[AMD] Support Skinny Blocks for TDM on gfx1250 (#8479)

knwng · web-flow · commit 3251bb83e4bf · 2025-10-18T20:49:37.000-07:00
This PR changed warps distribution to support TDM load/store skinny
blocks like 1x512.
diff --git a/third_party/amd/lib/TritonAMDGPUToLLVM/TDMUtility.cpp b/third_party/amd/lib/TritonAMDGPUToLLVM/TDMUtility.cpp
@@ -35,6 +35,19 @@ decodeTDMDescriptor(RewriterBase &rewriter, Location loc,
 
   return {srcPtr, tensorShape, tensorStride};
 }
+
+SmallVector<int> getWarpDistribution(ArrayRef<int64_t> blockShape,
+                                     int numWarps) {
+  int numWarpsDim0 = numWarps;
+  for (; numWarpsDim0 > blockShape[0]; numWarpsDim0 /= 2)
+    ;
+  int numWarpsDim1 = numWarps / numWarpsDim0;
+
+  assert(numWarpsDim0 > 0 && blockShape[1] % numWarpsDim1 == 0 &&
+         "Can't distribute warps in TDM");
+
+  return {numWarpsDim0, numWarpsDim1};
+}
 } // namespace
 
 std::pair<SmallVector<Value>, SmallVector<Value>>
@@ -56,8 +69,10 @@ createTDMDescriptor(RewriterBase &rewriter, Location loc,
   tensorStride[0] = b.trunc(i32_ty, tensorStride[0]);
   tensorStride[1] = b.trunc(i32_ty, tensorStride[1]);
 
-  // For block shape [M, N], each warp will handle shape [M/numWarps, N].

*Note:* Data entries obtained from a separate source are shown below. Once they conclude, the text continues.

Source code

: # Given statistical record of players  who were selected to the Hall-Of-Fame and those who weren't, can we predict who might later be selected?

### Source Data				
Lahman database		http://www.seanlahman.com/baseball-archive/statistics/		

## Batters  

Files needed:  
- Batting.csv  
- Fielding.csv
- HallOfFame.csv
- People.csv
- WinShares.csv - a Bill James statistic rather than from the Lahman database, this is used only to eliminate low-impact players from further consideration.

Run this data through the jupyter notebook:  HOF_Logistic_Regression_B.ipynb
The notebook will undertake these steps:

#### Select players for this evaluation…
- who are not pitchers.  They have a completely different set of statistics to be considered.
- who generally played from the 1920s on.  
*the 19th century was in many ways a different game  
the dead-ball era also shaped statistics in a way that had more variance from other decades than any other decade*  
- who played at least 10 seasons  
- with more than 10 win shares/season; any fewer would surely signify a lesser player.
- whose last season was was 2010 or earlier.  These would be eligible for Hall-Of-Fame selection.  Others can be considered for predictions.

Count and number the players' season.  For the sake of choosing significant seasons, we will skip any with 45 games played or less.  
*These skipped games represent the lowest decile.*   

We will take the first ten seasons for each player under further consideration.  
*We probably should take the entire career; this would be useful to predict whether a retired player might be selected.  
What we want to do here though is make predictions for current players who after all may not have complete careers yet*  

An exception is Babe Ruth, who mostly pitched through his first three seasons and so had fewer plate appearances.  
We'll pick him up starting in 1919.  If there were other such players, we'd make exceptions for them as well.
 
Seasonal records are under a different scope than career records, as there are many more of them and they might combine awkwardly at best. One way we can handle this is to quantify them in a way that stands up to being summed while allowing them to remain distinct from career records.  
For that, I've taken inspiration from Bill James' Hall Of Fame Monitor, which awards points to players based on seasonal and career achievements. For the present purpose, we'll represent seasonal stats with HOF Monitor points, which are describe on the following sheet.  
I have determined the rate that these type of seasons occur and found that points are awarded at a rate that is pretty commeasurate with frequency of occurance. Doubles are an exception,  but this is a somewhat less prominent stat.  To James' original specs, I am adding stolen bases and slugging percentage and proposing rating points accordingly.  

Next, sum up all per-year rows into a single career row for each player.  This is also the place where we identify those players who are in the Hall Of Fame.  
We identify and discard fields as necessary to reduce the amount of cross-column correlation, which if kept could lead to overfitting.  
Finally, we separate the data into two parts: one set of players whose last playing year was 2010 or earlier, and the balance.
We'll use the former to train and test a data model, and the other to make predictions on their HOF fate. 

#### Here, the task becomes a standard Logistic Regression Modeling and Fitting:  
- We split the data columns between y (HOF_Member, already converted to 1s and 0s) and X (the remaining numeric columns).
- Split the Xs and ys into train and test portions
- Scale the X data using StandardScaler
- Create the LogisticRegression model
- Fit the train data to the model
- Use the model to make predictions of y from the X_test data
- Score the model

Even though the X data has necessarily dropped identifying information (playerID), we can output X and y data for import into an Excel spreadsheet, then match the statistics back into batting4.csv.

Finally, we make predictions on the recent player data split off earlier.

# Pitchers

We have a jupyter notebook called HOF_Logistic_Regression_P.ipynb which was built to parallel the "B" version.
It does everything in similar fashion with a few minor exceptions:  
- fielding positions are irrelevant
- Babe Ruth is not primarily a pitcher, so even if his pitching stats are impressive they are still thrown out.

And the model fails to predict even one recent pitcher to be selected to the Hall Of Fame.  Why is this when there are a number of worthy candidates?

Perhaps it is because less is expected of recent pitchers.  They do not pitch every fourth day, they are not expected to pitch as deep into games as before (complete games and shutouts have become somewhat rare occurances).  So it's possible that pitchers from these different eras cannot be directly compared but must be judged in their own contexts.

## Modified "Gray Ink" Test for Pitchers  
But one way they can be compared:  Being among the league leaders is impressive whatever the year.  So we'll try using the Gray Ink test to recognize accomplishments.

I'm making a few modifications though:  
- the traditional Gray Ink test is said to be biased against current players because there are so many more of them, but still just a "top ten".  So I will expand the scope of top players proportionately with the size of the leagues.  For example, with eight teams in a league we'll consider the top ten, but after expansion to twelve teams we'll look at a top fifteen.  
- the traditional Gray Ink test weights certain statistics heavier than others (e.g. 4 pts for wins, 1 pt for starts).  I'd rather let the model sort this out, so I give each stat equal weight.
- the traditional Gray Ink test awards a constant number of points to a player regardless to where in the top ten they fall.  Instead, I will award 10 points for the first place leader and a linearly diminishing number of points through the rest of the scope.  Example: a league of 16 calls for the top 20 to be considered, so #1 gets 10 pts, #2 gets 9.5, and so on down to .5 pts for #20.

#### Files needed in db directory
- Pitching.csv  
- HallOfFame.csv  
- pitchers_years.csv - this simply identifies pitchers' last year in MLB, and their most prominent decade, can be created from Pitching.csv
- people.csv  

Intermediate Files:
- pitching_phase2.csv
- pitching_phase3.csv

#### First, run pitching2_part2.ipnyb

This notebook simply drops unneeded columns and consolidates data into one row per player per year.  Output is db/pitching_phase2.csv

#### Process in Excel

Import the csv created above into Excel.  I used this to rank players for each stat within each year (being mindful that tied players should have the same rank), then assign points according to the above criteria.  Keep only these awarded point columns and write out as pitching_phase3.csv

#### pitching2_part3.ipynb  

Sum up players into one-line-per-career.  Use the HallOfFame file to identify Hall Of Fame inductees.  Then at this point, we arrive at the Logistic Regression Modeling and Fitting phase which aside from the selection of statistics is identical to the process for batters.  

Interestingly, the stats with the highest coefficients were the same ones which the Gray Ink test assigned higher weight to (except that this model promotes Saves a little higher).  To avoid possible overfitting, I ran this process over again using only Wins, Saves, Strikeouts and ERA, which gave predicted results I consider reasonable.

-  blockShape[0] = ceil(blockShape[0], int64_t(numWarps));
+  // Distribute block among warps
+  auto warps = getWarpDistribution(blockShape, numWarps);
+  blockShape[0] = ceil(blockShape[0], int64_t(warps[0]));
+  blockShape[1] = ceil(blockShape[1], int64_t(warps[1]));
 
   // group0 (128 bits / 4 dwords) effective bit encoding:
   // [1:0]:     pred (to be filled later)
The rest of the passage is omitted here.